I think directness and determination are great traits in women, very attractive. This is 2015, don't change. :)

  • Like 2
Posted
I think directness and determination are great traits in women, very attractive. This is 2015, don't change. :)

 

I absolutely agree

Posted

I agree with your brother. If you like a guy who keeps inviting you out, let him kiss you or kiss him and take it from there. Flirting is a kind of dance, you aren't meant to call them out like a little kid would. Not very graceful.

Posted

Your family is being quite sexist. This isn't the 1950s anymore.

 

I am very straightforward and honest. I don't beat around the bush because I think that wastes time. If I was interested in someone, hell yes I'd ask for their number or even ask them out.

 

I am a very strong woman and I refuse to be with someone who cannot handle that.

Posted

 

So, people, am I considered aggressive for a 24 year old woman? Offputting? Is there/was there anything wrong with me asking for these clarifications? Or was I just raised by overly religious, overly conservative, you-should-be married-by-the-time-you're-24-and-not-wearing-bikinis, type of people? I've always wondered.

 

I've read your post twice and don't see anything that could even remotely be considered too forward or overly aggressive.

Posted

You sound like a girl not woman. Replace blunt and aggressive with doesn't know self / doesn't know what wants / has no idea how to get it.

 

Was shocked 24, only perhaps shouldn't be.

 

Forgive if blunt and aggressive.

Posted

Maybe good girls don't act the way you do, but who says it's better to be a good girl anyway?
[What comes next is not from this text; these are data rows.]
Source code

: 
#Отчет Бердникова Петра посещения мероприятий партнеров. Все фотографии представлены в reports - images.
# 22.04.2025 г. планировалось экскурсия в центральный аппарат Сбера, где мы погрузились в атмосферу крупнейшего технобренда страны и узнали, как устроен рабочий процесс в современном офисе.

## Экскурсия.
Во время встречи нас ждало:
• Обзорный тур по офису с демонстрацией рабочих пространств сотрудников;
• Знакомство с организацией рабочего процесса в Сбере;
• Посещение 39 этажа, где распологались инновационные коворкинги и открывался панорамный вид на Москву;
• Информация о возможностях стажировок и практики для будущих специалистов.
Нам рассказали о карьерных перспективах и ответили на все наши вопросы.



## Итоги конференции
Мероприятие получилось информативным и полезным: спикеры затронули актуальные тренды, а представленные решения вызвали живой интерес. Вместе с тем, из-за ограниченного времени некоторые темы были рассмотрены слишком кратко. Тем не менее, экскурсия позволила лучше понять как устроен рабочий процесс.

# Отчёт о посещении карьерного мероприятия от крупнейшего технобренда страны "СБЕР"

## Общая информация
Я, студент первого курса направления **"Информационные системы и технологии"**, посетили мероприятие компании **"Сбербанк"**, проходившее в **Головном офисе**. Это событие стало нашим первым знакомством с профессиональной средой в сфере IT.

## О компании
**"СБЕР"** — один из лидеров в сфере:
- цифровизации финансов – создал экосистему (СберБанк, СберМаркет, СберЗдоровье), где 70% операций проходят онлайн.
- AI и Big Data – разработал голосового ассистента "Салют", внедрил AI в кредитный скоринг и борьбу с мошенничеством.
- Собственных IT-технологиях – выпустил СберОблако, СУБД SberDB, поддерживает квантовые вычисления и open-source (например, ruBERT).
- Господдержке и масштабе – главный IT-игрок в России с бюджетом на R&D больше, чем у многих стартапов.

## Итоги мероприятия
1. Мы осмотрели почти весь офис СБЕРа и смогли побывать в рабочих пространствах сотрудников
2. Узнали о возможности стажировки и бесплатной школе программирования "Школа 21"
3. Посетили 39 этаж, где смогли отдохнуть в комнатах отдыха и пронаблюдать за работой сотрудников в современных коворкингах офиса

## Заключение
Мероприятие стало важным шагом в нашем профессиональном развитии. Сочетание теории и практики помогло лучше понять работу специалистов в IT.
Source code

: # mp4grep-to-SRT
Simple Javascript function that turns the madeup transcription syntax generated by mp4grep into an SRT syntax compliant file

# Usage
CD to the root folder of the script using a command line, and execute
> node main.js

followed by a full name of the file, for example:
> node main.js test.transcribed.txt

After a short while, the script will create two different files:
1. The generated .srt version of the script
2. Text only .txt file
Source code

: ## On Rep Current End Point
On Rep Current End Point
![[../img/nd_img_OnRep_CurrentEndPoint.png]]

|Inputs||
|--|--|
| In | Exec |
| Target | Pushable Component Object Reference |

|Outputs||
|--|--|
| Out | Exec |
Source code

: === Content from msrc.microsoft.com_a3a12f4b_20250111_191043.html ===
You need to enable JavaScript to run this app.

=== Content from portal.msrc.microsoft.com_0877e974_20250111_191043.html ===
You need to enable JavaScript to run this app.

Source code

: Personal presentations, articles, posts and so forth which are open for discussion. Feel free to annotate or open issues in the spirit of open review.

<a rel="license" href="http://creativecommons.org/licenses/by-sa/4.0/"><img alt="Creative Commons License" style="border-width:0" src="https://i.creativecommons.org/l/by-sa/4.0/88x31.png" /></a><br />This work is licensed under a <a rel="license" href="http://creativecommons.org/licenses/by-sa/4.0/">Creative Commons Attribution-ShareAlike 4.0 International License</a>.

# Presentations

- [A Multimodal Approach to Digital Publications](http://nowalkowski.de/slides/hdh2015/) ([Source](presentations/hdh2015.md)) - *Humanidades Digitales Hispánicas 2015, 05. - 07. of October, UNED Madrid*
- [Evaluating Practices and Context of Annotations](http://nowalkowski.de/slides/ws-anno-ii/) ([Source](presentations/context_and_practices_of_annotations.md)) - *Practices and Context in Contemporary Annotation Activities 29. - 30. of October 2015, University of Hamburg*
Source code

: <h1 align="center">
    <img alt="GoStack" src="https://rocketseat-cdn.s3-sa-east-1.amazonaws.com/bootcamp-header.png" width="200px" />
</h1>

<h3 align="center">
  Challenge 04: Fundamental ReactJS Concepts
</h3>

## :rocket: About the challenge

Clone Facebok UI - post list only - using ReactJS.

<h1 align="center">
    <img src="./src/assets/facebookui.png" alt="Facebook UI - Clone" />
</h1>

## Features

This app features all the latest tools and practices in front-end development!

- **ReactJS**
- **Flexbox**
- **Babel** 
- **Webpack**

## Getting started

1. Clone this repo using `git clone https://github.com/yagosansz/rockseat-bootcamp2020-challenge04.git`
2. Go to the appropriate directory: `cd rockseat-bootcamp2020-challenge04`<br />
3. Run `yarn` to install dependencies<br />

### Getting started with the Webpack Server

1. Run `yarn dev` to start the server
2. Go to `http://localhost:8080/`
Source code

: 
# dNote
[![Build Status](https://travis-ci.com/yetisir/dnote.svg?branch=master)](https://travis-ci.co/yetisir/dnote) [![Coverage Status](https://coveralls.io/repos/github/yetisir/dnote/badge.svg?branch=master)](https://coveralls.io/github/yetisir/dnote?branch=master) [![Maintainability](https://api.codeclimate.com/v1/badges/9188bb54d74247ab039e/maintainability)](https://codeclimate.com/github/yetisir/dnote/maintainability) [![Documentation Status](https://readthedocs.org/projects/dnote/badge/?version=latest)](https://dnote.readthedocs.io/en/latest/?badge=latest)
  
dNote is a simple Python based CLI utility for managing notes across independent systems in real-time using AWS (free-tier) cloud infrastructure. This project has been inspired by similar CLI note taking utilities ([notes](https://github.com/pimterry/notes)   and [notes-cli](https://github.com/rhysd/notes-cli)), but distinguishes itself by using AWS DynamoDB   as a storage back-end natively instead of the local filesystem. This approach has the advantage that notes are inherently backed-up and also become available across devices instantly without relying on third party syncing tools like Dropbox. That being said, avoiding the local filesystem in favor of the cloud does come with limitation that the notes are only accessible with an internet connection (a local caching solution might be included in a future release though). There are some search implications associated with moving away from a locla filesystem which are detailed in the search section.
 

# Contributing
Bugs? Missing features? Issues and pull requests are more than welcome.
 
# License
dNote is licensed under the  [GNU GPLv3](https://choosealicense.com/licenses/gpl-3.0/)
If you consider all the guys on LS who can't read signals from a girl, they would love to have you make it easy on them by putting the attraction subject right in the open. The concern is that your forward approach will have guys sexualizing you very early in relationships, or before one is even established. You might find yourself having difficulty figuring out which guys want a relationship and who just wants you for sex.

 

Personally, I would find it refreshing having a girl put it out in the open the way you do.

 

Also, I agree with Vercetti. I was guessing you are a teen still in high school until I saw you're 24 y/o! Why at 24 are you being caught by his brother? Why don't you or your boyfriend have your own place by now?

 

It seems likely you were raised by overly cautions, conservative, religious parents. You might be behind your peers in dating acumen as a result. It's fine to be direct with men, but you may find it useful to progress a relationship at a slower pace.

Posted

There is no such thing.

 

I welcome and appreciate direct, forward behavior.

Posted

Assertive and aggressive are two different things.